Work instruction:
Reproduce exactly the lines of the material beneath, from the line that contains "MulDiv(hPage, 1440, yPPI);" to the line that contains "po.mStart := 0;", both included, and no other lines.
>>>>
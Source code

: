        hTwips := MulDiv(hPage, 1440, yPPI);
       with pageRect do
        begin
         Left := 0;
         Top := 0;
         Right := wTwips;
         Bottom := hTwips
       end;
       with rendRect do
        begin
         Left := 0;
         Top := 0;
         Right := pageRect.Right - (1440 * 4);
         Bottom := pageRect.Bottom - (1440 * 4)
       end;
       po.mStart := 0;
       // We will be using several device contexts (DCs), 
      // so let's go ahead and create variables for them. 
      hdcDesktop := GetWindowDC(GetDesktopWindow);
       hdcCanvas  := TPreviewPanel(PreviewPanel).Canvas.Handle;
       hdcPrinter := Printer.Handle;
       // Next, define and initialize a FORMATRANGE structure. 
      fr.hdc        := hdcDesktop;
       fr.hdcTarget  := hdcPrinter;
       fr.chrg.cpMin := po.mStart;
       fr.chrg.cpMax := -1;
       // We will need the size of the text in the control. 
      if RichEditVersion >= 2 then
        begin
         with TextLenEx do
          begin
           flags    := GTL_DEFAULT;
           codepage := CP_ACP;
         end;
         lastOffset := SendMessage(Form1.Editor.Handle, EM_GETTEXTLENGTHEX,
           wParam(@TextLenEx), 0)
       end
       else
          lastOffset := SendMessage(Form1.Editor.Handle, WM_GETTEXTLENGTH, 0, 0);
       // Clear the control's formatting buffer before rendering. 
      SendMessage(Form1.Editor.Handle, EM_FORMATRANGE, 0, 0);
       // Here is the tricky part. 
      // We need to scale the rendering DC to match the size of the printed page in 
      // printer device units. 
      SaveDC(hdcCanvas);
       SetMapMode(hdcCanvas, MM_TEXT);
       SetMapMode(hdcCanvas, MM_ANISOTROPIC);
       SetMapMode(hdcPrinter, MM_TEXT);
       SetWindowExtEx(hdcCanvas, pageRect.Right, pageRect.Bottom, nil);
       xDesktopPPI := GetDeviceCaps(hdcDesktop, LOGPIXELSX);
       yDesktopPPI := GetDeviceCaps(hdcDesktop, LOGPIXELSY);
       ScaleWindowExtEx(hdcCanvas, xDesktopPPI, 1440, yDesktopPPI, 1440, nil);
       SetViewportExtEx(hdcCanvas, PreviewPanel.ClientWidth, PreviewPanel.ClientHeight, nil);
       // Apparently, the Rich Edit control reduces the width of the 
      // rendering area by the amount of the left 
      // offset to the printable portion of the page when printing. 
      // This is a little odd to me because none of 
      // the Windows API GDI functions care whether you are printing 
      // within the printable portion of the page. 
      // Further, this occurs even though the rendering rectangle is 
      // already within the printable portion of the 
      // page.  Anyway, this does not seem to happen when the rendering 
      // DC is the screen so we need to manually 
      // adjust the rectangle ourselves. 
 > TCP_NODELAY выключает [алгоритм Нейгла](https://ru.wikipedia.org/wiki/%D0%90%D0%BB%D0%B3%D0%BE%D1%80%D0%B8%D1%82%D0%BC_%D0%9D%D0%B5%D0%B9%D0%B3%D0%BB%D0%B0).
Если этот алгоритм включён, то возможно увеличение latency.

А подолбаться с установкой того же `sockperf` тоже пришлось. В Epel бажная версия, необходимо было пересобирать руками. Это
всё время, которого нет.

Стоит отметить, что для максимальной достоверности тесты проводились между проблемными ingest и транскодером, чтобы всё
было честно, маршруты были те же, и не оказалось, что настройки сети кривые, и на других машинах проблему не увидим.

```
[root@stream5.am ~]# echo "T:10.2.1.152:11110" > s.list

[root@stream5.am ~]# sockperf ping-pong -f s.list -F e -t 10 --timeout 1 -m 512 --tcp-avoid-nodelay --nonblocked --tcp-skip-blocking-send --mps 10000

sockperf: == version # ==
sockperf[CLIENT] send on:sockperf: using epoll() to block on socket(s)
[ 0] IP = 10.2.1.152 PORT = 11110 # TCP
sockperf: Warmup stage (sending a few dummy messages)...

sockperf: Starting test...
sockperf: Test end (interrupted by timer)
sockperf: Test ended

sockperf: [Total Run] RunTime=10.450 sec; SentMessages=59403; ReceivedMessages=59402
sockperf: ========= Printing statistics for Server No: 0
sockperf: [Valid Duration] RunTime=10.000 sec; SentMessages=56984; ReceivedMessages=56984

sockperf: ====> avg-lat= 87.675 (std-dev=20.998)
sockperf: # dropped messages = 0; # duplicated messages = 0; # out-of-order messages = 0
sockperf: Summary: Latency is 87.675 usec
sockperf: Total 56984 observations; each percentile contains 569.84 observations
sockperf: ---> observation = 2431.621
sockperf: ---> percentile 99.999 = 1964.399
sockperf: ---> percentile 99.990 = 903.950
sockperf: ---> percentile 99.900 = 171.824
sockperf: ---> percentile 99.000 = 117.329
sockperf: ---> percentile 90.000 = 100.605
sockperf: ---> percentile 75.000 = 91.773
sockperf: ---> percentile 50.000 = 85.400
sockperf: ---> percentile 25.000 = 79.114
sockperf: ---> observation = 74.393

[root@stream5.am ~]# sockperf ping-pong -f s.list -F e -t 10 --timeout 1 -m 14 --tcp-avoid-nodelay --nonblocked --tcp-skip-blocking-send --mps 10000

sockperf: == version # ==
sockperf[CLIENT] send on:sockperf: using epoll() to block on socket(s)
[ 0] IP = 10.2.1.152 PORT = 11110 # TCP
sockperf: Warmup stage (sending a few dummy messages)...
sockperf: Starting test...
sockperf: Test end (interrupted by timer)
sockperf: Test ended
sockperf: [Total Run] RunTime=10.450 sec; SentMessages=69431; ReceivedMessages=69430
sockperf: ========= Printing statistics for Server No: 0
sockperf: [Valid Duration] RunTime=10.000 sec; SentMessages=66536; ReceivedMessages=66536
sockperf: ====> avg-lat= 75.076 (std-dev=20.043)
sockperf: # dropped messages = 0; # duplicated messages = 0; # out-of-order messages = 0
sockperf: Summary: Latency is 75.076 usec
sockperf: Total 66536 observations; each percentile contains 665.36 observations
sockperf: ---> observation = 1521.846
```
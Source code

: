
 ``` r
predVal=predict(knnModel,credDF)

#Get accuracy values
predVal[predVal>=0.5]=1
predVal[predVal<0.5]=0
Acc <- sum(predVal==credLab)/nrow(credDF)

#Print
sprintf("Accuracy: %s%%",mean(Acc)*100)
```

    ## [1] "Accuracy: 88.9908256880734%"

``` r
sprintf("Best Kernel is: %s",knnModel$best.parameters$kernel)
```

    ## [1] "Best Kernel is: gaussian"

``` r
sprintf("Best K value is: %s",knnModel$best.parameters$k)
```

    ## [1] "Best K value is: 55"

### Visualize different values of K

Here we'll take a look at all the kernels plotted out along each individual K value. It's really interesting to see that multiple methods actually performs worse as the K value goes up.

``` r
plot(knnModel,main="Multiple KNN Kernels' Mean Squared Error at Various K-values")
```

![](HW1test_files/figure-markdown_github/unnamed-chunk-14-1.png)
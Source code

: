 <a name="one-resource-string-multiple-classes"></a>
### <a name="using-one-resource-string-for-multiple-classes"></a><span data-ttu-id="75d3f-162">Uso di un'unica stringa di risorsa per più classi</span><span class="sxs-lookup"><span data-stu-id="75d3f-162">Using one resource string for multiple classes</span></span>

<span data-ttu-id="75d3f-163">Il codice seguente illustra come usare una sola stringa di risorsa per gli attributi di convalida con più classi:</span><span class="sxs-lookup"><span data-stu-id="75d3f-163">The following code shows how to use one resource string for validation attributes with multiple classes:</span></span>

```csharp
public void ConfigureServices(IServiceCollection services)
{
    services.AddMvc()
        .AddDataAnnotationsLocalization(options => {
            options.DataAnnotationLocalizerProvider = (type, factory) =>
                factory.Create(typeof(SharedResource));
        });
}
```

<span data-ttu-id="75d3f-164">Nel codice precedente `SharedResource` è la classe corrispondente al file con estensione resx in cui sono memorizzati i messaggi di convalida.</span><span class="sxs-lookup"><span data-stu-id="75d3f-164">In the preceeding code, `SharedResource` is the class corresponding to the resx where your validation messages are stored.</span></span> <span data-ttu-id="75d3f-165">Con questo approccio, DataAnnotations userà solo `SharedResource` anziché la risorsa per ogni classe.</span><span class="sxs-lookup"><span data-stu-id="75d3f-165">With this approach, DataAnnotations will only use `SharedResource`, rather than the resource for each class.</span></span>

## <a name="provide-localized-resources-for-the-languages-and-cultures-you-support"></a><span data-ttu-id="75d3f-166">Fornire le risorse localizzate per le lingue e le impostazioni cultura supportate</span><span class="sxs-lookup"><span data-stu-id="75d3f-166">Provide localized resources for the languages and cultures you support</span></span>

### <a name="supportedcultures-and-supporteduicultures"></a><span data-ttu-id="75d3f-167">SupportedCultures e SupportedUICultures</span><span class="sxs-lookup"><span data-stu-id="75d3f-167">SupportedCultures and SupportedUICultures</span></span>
<<<<
Written response:
:        hTwips := MulDiv(hPage, 1440, yPPI);
       with pageRect do
        begin
         Left := 0;
         Top := 0;
         Right := wTwips;
         Bottom := hTwips
       end;
       with rendRect do
        begin
         Left := 0;
         Top := 0;
         Right := pageRect.Right - (1440 * 4);
         Bottom := pageRect.Bottom - (1440 * 4)
       end;
       po.mStart := 0;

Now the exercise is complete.